Reads and structures all the different information present in the file. Lists and Dictionaries are the data structures of choice. Uses basic prefix checking to distinguish different header information.

reading_start_time()[source]

Extracts the Cast start time from the metadata header.

Return type:

datetime | None

sensor_xml_to_flattened_dict(sensor_data)[source]

Reads the pure xml sensor input and creates a multilevel dictionary, dropping the first two dictionaries, as they are single entry only

Parameters:

sensor_data (str) – The raw xml sensor data.

Return type:

list[dict] | dict

structure_metadata(metadata_list)[source]

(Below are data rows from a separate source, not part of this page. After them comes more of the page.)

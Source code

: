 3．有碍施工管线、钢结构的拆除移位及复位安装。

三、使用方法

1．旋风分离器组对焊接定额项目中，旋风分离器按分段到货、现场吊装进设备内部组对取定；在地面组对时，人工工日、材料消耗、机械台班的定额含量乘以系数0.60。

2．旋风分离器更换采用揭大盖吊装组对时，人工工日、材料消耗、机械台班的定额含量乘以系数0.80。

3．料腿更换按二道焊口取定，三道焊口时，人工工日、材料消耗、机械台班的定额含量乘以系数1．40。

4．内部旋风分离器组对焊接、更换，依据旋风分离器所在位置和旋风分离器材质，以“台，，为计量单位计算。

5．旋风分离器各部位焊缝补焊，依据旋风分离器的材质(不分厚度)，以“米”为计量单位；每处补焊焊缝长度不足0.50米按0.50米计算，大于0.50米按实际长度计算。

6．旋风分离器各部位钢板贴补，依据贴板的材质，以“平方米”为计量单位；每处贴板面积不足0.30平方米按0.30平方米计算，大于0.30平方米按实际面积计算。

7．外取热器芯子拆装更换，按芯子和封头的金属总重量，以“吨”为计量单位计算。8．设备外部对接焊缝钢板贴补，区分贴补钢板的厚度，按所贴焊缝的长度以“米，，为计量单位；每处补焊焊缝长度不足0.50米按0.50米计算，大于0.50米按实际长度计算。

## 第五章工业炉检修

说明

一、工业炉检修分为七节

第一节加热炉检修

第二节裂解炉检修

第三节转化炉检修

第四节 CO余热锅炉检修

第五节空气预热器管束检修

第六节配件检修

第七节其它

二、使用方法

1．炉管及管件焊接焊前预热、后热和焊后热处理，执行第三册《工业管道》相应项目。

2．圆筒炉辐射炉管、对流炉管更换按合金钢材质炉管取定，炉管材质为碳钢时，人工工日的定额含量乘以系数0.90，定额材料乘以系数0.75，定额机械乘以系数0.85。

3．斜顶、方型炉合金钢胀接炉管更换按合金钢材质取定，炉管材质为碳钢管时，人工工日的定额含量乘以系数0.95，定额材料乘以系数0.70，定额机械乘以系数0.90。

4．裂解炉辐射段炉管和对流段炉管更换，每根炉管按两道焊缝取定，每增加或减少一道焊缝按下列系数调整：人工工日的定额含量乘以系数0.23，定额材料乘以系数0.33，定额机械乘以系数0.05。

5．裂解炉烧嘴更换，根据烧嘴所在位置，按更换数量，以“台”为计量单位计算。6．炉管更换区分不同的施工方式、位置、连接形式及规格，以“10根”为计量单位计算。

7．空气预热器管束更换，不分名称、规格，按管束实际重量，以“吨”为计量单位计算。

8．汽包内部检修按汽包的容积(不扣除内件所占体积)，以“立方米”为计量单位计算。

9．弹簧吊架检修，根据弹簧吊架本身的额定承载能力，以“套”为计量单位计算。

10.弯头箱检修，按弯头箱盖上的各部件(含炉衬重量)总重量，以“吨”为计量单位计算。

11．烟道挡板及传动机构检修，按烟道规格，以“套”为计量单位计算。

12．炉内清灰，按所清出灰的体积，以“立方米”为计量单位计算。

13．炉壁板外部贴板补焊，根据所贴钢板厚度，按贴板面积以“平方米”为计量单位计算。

Creates a dictionary to store custom metadata, of which Sea-Bird allows 12 lines in each file.

Parameters:

metadata_list (list) – a list of the individual lines of metadata found in the file

Return type:

dict

define_output_path(file_path=None, file_name=None, file_type='.csv')[source]

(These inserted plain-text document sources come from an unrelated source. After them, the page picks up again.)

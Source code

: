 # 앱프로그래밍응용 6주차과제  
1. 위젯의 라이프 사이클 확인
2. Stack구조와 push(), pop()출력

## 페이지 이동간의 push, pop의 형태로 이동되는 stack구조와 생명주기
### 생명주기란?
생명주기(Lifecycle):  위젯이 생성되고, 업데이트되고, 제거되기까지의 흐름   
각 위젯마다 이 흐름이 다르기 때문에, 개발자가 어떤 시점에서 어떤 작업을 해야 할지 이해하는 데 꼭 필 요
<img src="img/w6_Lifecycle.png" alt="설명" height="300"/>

Creates a Path object holding the desired output path.

Parameters:
  • file_path (Path | str | None) – directory the file sits in (Default value = self.file_dir)

  • file_name (str | None) – the original file name (Default value = self.file_name)

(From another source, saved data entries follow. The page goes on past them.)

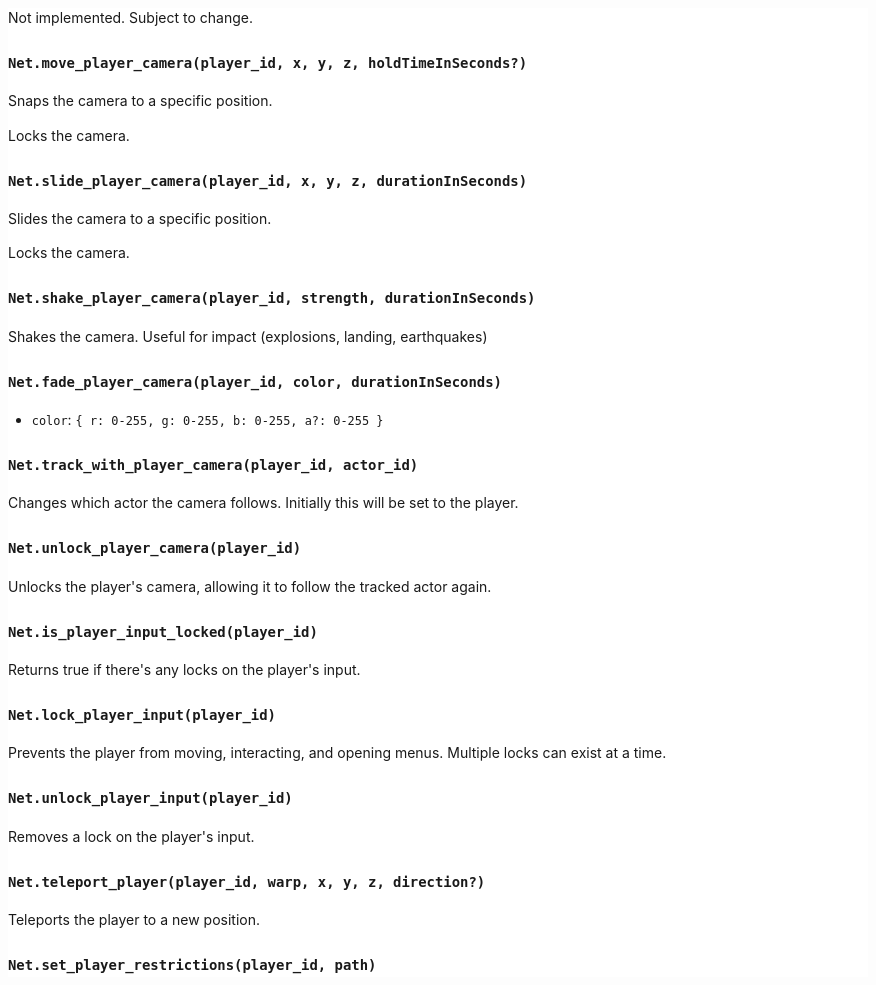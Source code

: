 Not implemented. Subject to change.

### `Net.move_player_camera(player_id, x, y, z, holdTimeInSeconds?)`

Snaps the camera to a specific position.

Locks the camera.

### `Net.slide_player_camera(player_id, x, y, z, durationInSeconds)`

Slides the camera to a specific position.

Locks the camera.

### `Net.shake_player_camera(player_id, strength, durationInSeconds)`

Shakes the camera. Useful for impact (explosions, landing, earthquakes)

### `Net.fade_player_camera(player_id, color, durationInSeconds)`

- `color`: `{ r: 0-255, g: 0-255, b: 0-255, a?: 0-255 }`

### `Net.track_with_player_camera(player_id, actor_id)`

Changes which actor the camera follows. Initially this will be set to the player.

### `Net.unlock_player_camera(player_id)`

Unlocks the player's camera, allowing it to follow the tracked actor again.

### `Net.is_player_input_locked(player_id)`

Returns true if there's any locks on the player's input.

### `Net.lock_player_input(player_id)`

Prevents the player from moving, interacting, and opening menus. Multiple locks can exist at a time.

### `Net.unlock_player_input(player_id)`

Removes a lock on the player's input.

### `Net.teleport_player(player_id, warp, x, y, z, direction?)`

Teleports the player to a new position.

### `Net.set_player_restrictions(player_id, path)`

  • file_type (str) – the output file type (Default = ‘.csv’)

Return type:

Path

to_csv(data, with_header=True, output_file_path=None, output_file_name=None)[source]

Writes a csv from the given data.

Parameters:
  • data (DataFrame | ndarray) – The source data to use.

  • with_header (bool) –

    indicating whether the header shall appear in the output

    (Default value = True)

  • output_file_path (Path | str | None) – file directory (Default value = None)

  • output_file_name (str | None) – original file name (Default value = None)

selecting_columns(list_of_columns, df)[source]

Alters the dataframe to only hold the given columns.

Parameters:
  • list_of_columns (list | str)

  • df (DataFrame) – Dataframe (Default value = None)

ctdam.parser.file_collection module

ctdam.parser.file_collection.get_collection(path_to_files, file_suffix='cnv', only_metadata=False, pattern='', sorting_key=None)[source]

Factory to create instances of FileCollection, depending on input type.

Parameters:
  • path_to_files (Path | str) – The path to the directory to search for files.

  • file_suffix (str) – The suffix to search for. (Default value = “cnv”)

  • only_metadata (bool) – Whether to read only metadata. (Default value = False)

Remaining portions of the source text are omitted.